José Correia Leite Barbosa (pai) foi por várias vezes administrador do concelho da Feira, lugar que desempenhou com honra, pois era um cavalheiro muito inteligente, honesto e enérgico.» Logo a seguir, junta uma nota curiosa sobre este lugar de Souto Redondo, que nos vem ocupando. «Por este lugar passa a nova estrada distrital em construção, de Ovar à praia de Carvoeiro, na margem esquerda do Douro, e freguesia de Canedo, concelho da Feira». E, sobre a citação, aditamos: é a estrada nacional n.º 223, que então foi concebida para ligação rápida e directa da Ribeira de Ovar a Porto Carvoeiro, no rio Doura e facilitar o escoamento de mercadorias para o Alto Douro e Trás-os-Montes, especialmente, o sal de Aveiro, que vinha até Ovar, em transporte aquático. (38)

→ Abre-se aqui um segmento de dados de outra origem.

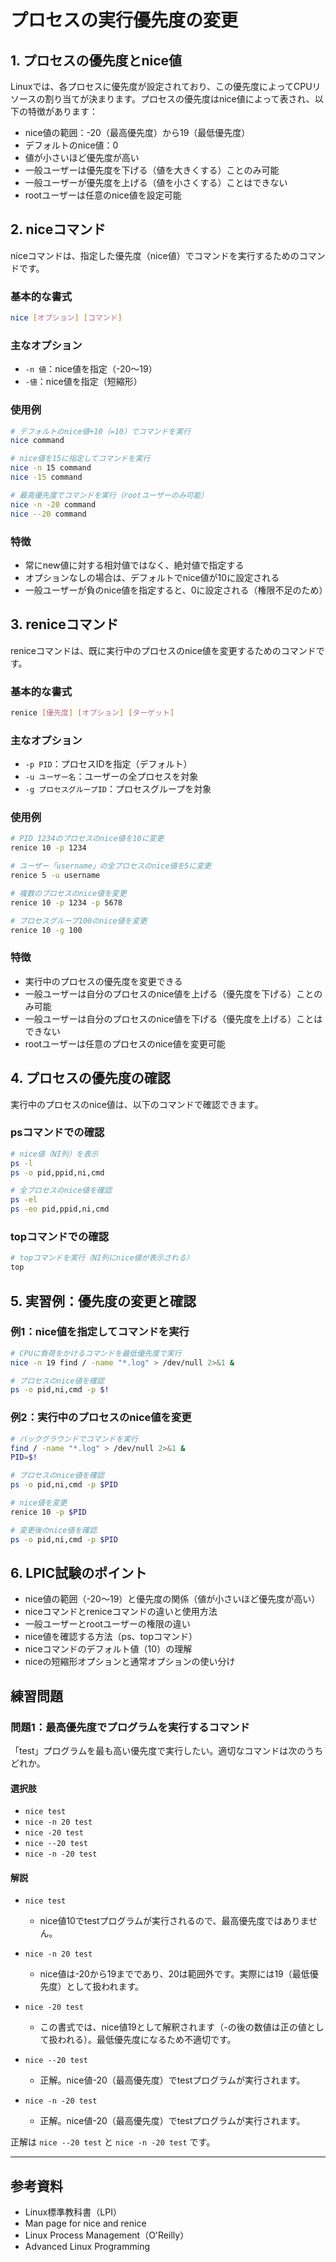 # プロセスの実行優先度の変更

## 1. プロセスの優先度とnice値

Linuxでは、各プロセスに優先度が設定されており、この優先度によってCPUリソースの割り当てが決まります。プロセスの優先度はnice値によって表され、以下の特徴があります：

- nice値の範囲：-20（最高優先度）から19（最低優先度）
- デフォルトのnice値：0
- 値が小さいほど優先度が高い
- 一般ユーザーは優先度を下げる（値を大きくする）ことのみ可能
- 一般ユーザーが優先度を上げる（値を小さくする）ことはできない
- rootユーザーは任意のnice値を設定可能

## 2. niceコマンド

niceコマンドは、指定した優先度（nice値）でコマンドを実行するためのコマンドです。

### 基本的な書式
```bash
nice [オプション] [コマンド]
```

### 主なオプション
- `-n 値`：nice値を指定（-20～19）
- `-値`：nice値を指定（短縮形）

### 使用例
```bash
# デフォルトのnice値+10（=10）でコマンドを実行
nice command

# nice値を15に指定してコマンドを実行
nice -n 15 command
nice -15 command

# 最高優先度でコマンドを実行（rootユーザーのみ可能）
nice -n -20 command
nice --20 command
```

### 特徴
- 常にnew値に対する相対値ではなく、絶対値で指定する
- オプションなしの場合は、デフォルトでnice値が10に設定される
- 一般ユーザーが負のnice値を指定すると、0に設定される（権限不足のため）

## 3. reniceコマンド

reniceコマンドは、既に実行中のプロセスのnice値を変更するためのコマンドです。

### 基本的な書式
```bash
renice [優先度] [オプション] [ターゲット]
```

### 主なオプション
- `-p PID`：プロセスIDを指定（デフォルト）
- `-u ユーザー名`：ユーザーの全プロセスを対象
- `-g プロセスグループID`：プロセスグループを対象

### 使用例
```bash
# PID 1234のプロセスのnice値を10に変更
renice 10 -p 1234

# ユーザー「username」の全プロセスのnice値を5に変更
renice 5 -u username

# 複数のプロセスのnice値を変更
renice 10 -p 1234 -p 5678

# プロセスグループ100のnice値を変更
renice 10 -g 100
```

### 特徴
- 実行中のプロセスの優先度を変更できる
- 一般ユーザーは自分のプロセスのnice値を上げる（優先度を下げる）ことのみ可能
- 一般ユーザーは自分のプロセスのnice値を下げる（優先度を上げる）ことはできない
- rootユーザーは任意のプロセスのnice値を変更可能

## 4. プロセスの優先度の確認

実行中のプロセスのnice値は、以下のコマンドで確認できます。

### psコマンドでの確認
```bash
# nice値（NI列）を表示
ps -l
ps -o pid,ppid,ni,cmd

# 全プロセスのnice値を確認
ps -el
ps -eo pid,ppid,ni,cmd
```

### topコマンドでの確認
```bash
# topコマンドを実行（NI列にnice値が表示される）
top
```

## 5. 実習例：優先度の変更と確認

### 例1：nice値を指定してコマンドを実行
```bash
# CPUに負荷をかけるコマンドを最低優先度で実行
nice -n 19 find / -name "*.log" > /dev/null 2>&1 &

# プロセスのnice値を確認
ps -o pid,ni,cmd -p $!
```

### 例2：実行中のプロセスのnice値を変更
```bash
# バックグラウンドでコマンドを実行
find / -name "*.log" > /dev/null 2>&1 &
PID=$!

# プロセスのnice値を確認
ps -o pid,ni,cmd -p $PID

# nice値を変更
renice 10 -p $PID

# 変更後のnice値を確認
ps -o pid,ni,cmd -p $PID
```

## 6. LPIC試験のポイント

- nice値の範囲（-20～19）と優先度の関係（値が小さいほど優先度が高い）
- niceコマンドとreniceコマンドの違いと使用方法
- 一般ユーザーとrootユーザーの権限の違い
- nice値を確認する方法（ps、topコマンド）
- niceコマンドのデフォルト値（10）の理解
- niceの短縮形オプションと通常オプションの使い分け

## 練習問題

### 問題1：最高優先度でプログラムを実行するコマンド

「test」プログラムを最も高い優先度で実行したい。適切なコマンドは次のうちどれか。

#### 選択肢
- `nice test`
- `nice -n 20 test`
- `nice -20 test`
- `nice --20 test`
- `nice -n -20 test`

#### 解説

- `nice test`
  - nice値10でtestプログラムが実行されるので、最高優先度ではありません。

- `nice -n 20 test`
  - nice値は-20から19までであり、20は範囲外です。実際には19（最低優先度）として扱われます。

- `nice -20 test`
  - この書式では、nice値19として解釈されます（-の後の数値は正の値として扱われる）。最低優先度になるため不適切です。

- `nice --20 test`
  - 正解。nice値-20（最高優先度）でtestプログラムが実行されます。

- `nice -n -20 test`
  - 正解。nice値-20（最高優先度）でtestプログラムが実行されます。

正解は `nice --20 test` と `nice -n -20 test` です。

---

## 参考資料
- Linux標準教科書（LPI）
- Man page for nice and renice
- Linux Process Management（O'Reilly）
- Advanced Linux Programming


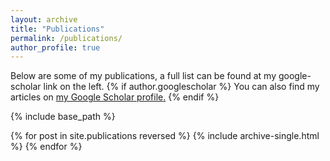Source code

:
 ```yaml
---
layout: archive
title: "Publications"
permalink: /publications/
author_profile: true
---
```

Below are some of my publications, a full list can be found at my google-scholar link on the left.
{% if author.googlescholar %}
  You can also find my articles on <u><a href="{{author.googlescholar}}">my Google Scholar profile</a>.</u>
{% endif %}

{% include base_path %}

{% for post in site.publications reversed %}
  {% include archive-single.html %}
{% endfor %}
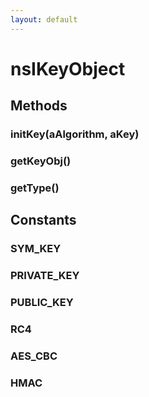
 ```yaml
---
layout: default
---
```


# nsIKeyObject #

## Methods ##

### initKey(aAlgorithm, aKey) ###

### getKeyObj() ###

### getType() ###

## Constants ##

### SYM_KEY ###

### PRIVATE_KEY ###

### PUBLIC_KEY ###

### RC4 ###

### AES_CBC ###

### HMAC ###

A estes depoimentos de factos, que naturalmente faziam estremecer de emoção as populações e alvoraçavam os sentimentos, a tradição local aduz outros pormenores, que neste contexto, cabe referir. Assim, se diz que, no lugar das Airas, esteve exposta a cabeça do capitão de Ordenanças Bernardo Francisco Pinheiro, especada num poste, em cumprimento da macabra sentença. A causa profunda, que levou a este desfecho, foi a rivalidade política deste sentenciado com familiares próximos, que vinda de longa data, se tinham agudizado com as alterações do poder. Duas famílias aparentadas, disputando influências e hegemonia local.

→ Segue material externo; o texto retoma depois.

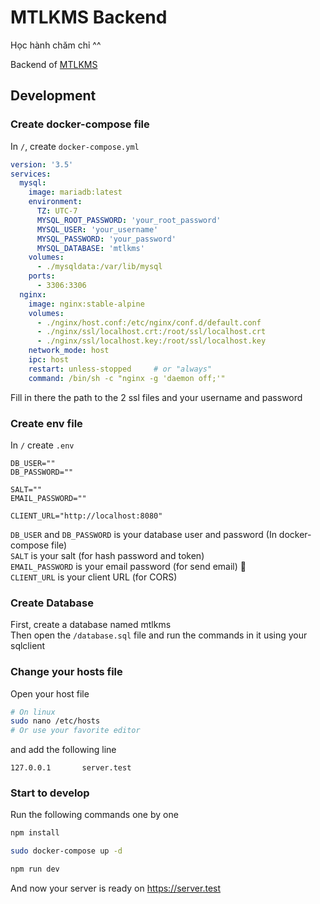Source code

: # MTLKMS Backend
Học hành chăm chỉ ^^

Backend of [MTLKMS](https://mtlkms.github.io)

## Development
### Create docker-compose file
In `/`, create `docker-compose.yml`
```yml
version: '3.5'
services:
  mysql:
    image: mariadb:latest
    environment:
      TZ: UTC-7
      MYSQL_ROOT_PASSWORD: 'your_root_password'
      MYSQL_USER: 'your_username'
      MYSQL_PASSWORD: 'your_password'
      MYSQL_DATABASE: 'mtlkms'
    volumes:
      - ./mysqldata:/var/lib/mysql
    ports:
      - 3306:3306
  nginx:
    image: nginx:stable-alpine
    volumes:
      - ./nginx/host.conf:/etc/nginx/conf.d/default.conf
      - ./nginx/ssl/localhost.crt:/root/ssl/localhost.crt
      - ./nginx/ssl/localhost.key:/root/ssl/localhost.key
    network_mode: host
    ipc: host
    restart: unless-stopped     # or "always"
    command: /bin/sh -c "nginx -g 'daemon off;'"
```

Fill in there the path to the 2 ssl files and your username and password

### Create env file
In `/` create `.env`
```
DB_USER=""
DB_PASSWORD=""

SALT=""
EMAIL_PASSWORD=""

CLIENT_URL="http://localhost:8080"
```

`DB_USER` and `DB_PASSWORD` is your database user and password (In docker-compose file)  
`SALT` is your salt (for hash password and token)  
`EMAIL_PASSWORD` is your email password (for send email) 🦫  
`CLIENT_URL` is your client URL (for CORS)

### Create Database
First, create a database named mtlkms  
Then open the `/database.sql` file and run the commands in it using your sqlclient

### Change your hosts file
Open your host file
```bash
# On linux
sudo nano /etc/hosts
# Or use your favorite editor
```
and add the following line
```
127.0.0.1       server.test
```

### Start to develop
Run the following commands one by one
```bash
npm install
```
```bash
sudo docker-compose up -d
```
```bash
npm run dev
```

And now your server is ready on https://server.test
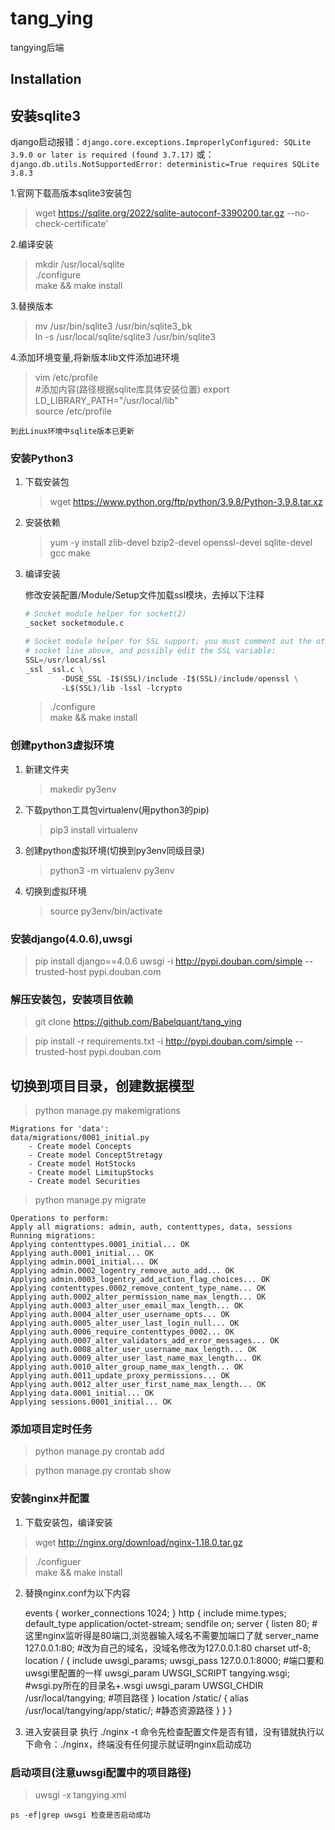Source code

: # tang_ying
tangying后端


## Installation

## 安装sqlite3
django启动报错：`django.core.exceptions.ImproperlyConfigured: SQLite 3.9.0 or later is required (found 3.7.17)`
或：`django.db.utils.NotSupportedError: deterministic=True requires SQLite 3.8.3`

1.官网下载高版本sqlite3安装包
>wget https://sqlite.org/2022/sqlite-autoconf-3390200.tar.gz --no-check-certificate'

2.编译安装

> mkdir /usr/local/sqlite <br>
./configure <br>
make && make install 

3.替换版本

>mv /usr/bin/sqlite3 /usr/bin/sqlite3_bk<br>
ln -s /usr/local/sqlite/sqlite3 /usr/bin/sqlite3

4.添加环境变量,将新版本lib文件添加进环境

> vim /etc/profile<br>
#添加内容(路径根据sqlite库具体安装位置)
export LD_LIBRARY_PATH="/usr/local/lib" <br>
source /etc/profile

`到此Linux环境中sqlite版本已更新`

### 安装Python3

1. 下载安装包
    > wget https://www.python.org/ftp/python/3.9.8/Python-3.9.8.tar.xz

2. 安装依赖
    >yum -y install zlib-devel bzip2-devel openssl-devel sqlite-devel gcc make

3. 编译安装

    修改安装配置/Module/Setup文件加载ssl模块，去掉以下注释
    ```python
    # Socket module helper for socket(2)
    _socket socketmodule.c

    # Socket module helper for SSL support; you must comment out the other
    # socket line above, and possibly edit the SSL variable:
    SSL=/usr/local/ssl
    _ssl _ssl.c \
            -DUSE_SSL -I$(SSL)/include -I$(SSL)/include/openssl \
            -L$(SSL)/lib -lssl -lcrypto
    ```
    >./configure <br>
    make && make install

### 创建python3虚拟环境

1. 新建文件夹 
    >makedir py3env

2. 下载python工具包virtualenv(用python3的pip)
    >pip3 install virtualenv

3. 创建python虚拟环境(切换到py3env同级目录)
    >python3 -m virtualenv py3env

4. 切换到虚拟环境
    >source py3env/bin/activate

### 安装django(4.0.6),uwsgi

>pip install django==4.0.6 uwsgi -i http://pypi.douban.com/simple --trusted-host pypi.douban.com

### 解压安装包，安装项目依赖
>git clone https://github.com/Babelquant/tang_ying

>pip install -r requirements.txt -i http://pypi.douban.com/simple --trusted-host pypi.douban.com

## 切换到项目目录，创建数据模型
>python manage.py makemigrations

    Migrations for 'data':
    data/migrations/0001_initial.py
        - Create model Concepts
        - Create model ConceptStretagy
        - Create model HotStocks
        - Create model LimitupStocks
        - Create model Securities

>python manage.py migrate

    Operations to perform:
    Apply all migrations: admin, auth, contenttypes, data, sessions
    Running migrations:
    Applying contenttypes.0001_initial... OK
    Applying auth.0001_initial... OK
    Applying admin.0001_initial... OK
    Applying admin.0002_logentry_remove_auto_add... OK
    Applying admin.0003_logentry_add_action_flag_choices... OK
    Applying contenttypes.0002_remove_content_type_name... OK
    Applying auth.0002_alter_permission_name_max_length... OK
    Applying auth.0003_alter_user_email_max_length... OK
    Applying auth.0004_alter_user_username_opts... OK
    Applying auth.0005_alter_user_last_login_null... OK
    Applying auth.0006_require_contenttypes_0002... OK
    Applying auth.0007_alter_validators_add_error_messages... OK
    Applying auth.0008_alter_user_username_max_length... OK
    Applying auth.0009_alter_user_last_name_max_length... OK
    Applying auth.0010_alter_group_name_max_length... OK
    Applying auth.0011_update_proxy_permissions... OK
    Applying auth.0012_alter_user_first_name_max_length... OK
    Applying data.0001_initial... OK
    Applying sessions.0001_initial... OK

### 添加项目定时任务
> python manage.py crontab add

> python manage.py crontab show

### 安装nginx并配置
1. 下载安装包，编译安装

>wget http://nginx.org/download/nginx-1.18.0.tar.gz

>./configuer<br>
make && make install

2. 替换nginx.conf为以下内容

    events {
        worker_connections  1024;
    }
    http {
        include       mime.types;
        default_type  application/octet-stream;
        sendfile        on;
        server {
            listen 80; # 这里nginx监听得是80端口,浏览器输入域名不需要加端口了就
            server_name  127.0.0.1:80; #改为自己的域名，没域名修改为127.0.0.1:80
            charset utf-8;
            location / {
            include uwsgi_params;
            uwsgi_pass 127.0.0.1:8000;  #端口要和uwsgi里配置的一样
            uwsgi_param UWSGI_SCRIPT tangying.wsgi;  #wsgi.py所在的目录名+.wsgi
            uwsgi_param UWSGI_CHDIR /usr/local/tangying; #项目路径
            }
            location /static/ {
            alias /usr/local/tangying/app/static/; #静态资源路径
            }
        }
    }

3. 进入安装目录 执行 ./nginx -t 命令先检查配置文件是否有错，没有错就执行以下命令：./nginx，终端没有任何提示就证明nginx启动成功

### 启动项目(注意uwsgi配置中的项目路径)
>uwsgi -x tangying.xml 

    ps -ef|grep uwsgi 检查是否启动成功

A sua casa ficava dentro da Quinta das Airas, agora toda retalhada, e que limitava, pela nascente, a estrada 223 e o Largo da Feira dos 17. A casa primitiva foi reconstruída recentemente e agora pertence à família Lima Barros, de Lourosa.

As suas descendentes, conhecidas localmente como as filhas de José Correia, tiveram de vender a quinta e terão falecido em situação económica muito precária. Foi seu comprador Caetano Fernandes Ferreira, cuja família ainda possui parte.

Se conferirmos com as informações de Pinho Leal, verificamos tratar-se das netas do justiçado, filhas de José Correia Leite Barbosa. (39)

Os testemunhos atrás aduzidas não referem o local exacto da exibição da cabeça do capitão de Ordenanças das Airas. Se, só nas Airas, se também em Vila da Feira, sede da comarca. Também não se refere o número de / 72 / cabeças expostas. (40) Era lícito, a partir da informação de Pinho Leal, supor que a cabeça do juiz Clemente Soares e Freitas, com ser natural de Aveiro, fosse trazido para Vila da Feira, onde ele exercia o seu mister. Mais se podia supor, tendo em conta que o quartel de Caçadores 11 estava sedeado em Vila da Feira, que a cabeça do tenente-coronel Fonseca Lobo também estivesse incluída na degradante exposição de Vila da Feira.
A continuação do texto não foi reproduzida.